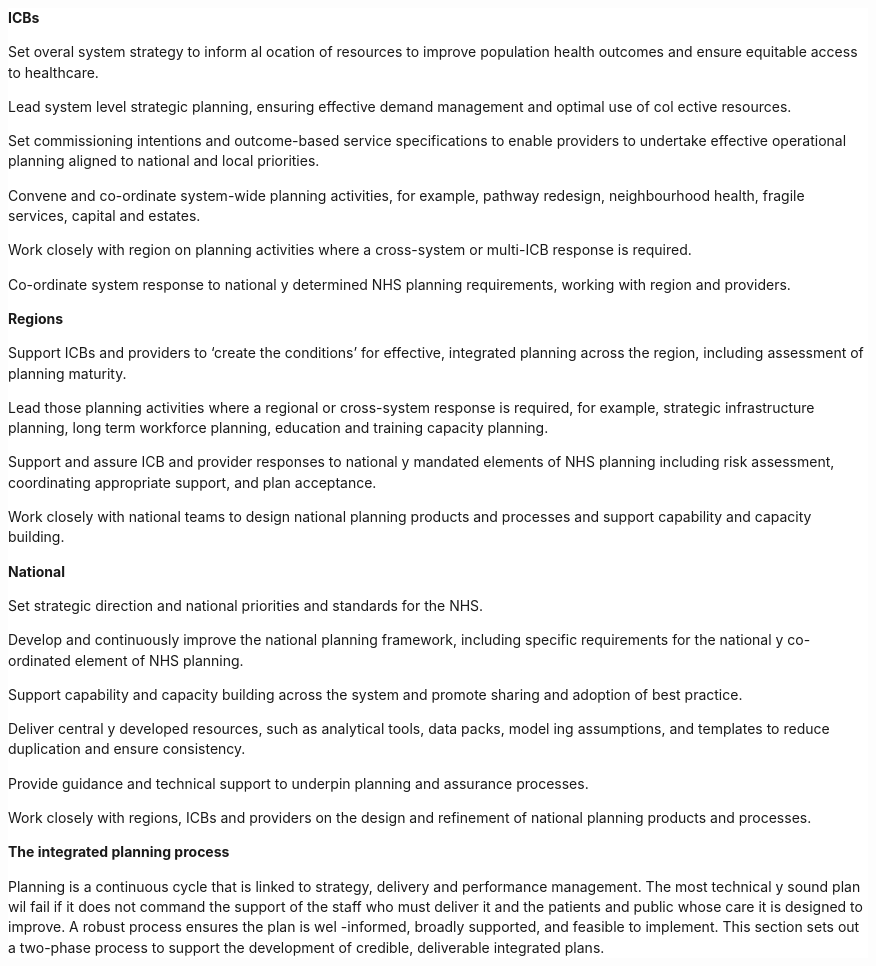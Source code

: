 **ICBs**

Set overal system strategy to inform al ocation of resources to improve population health outcomes and ensure equitable access to healthcare. 

Lead system level strategic planning, ensuring effective demand management and optimal use of col ective resources. 

Set commissioning intentions and outcome-based service specifications to enable providers to undertake effective operational planning aligned to national and local priorities. 

Convene and co-ordinate system-wide planning activities, for example, pathway redesign, neighbourhood health, fragile services, capital and estates. 

Work closely with region on planning activities where a cross-system or multi-ICB response is required. 

Co-ordinate system response to national y determined NHS planning requirements, working with region and providers. 

**Regions**

Support ICBs and providers to ‘create the conditions’ for effective, integrated planning across the region, including assessment of planning maturity. 





Lead those planning activities where a regional or cross-system response is required, for example, strategic infrastructure planning, long term workforce planning, education and training capacity planning. 

Support and assure ICB and provider responses to national y mandated elements of NHS planning including risk assessment, coordinating appropriate support, and plan acceptance. 

Work closely with national teams to design national planning products and processes and support capability and capacity building. 

**National**

Set strategic direction and national priorities and standards for the NHS. 

Develop and continuously improve the national planning framework, including specific requirements for the national y co-ordinated element of NHS planning. 

Support capability and capacity building across the system and promote sharing and adoption of best practice. 

Deliver central y developed resources, such as analytical tools, data packs, model ing assumptions, and templates to reduce duplication and ensure consistency. 

Provide guidance and technical support to underpin planning and assurance processes. 

Work closely with regions, ICBs and providers on the design and refinement of national planning products and processes. 

**The integrated planning process**

Planning is a continuous cycle that is linked to strategy, delivery and performance management. The most technical y sound plan wil fail if it does not command the support of the staff who must deliver it and the patients and public whose care it is designed to improve. A robust process ensures the plan is wel -informed, broadly supported, and feasible to implement. This section sets out a two-phase process to support the development of credible, deliverable integrated plans.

Work instructions: Give the number of lines in the listing that contain the word "processes", leaving out all other words.

Worked solution: 3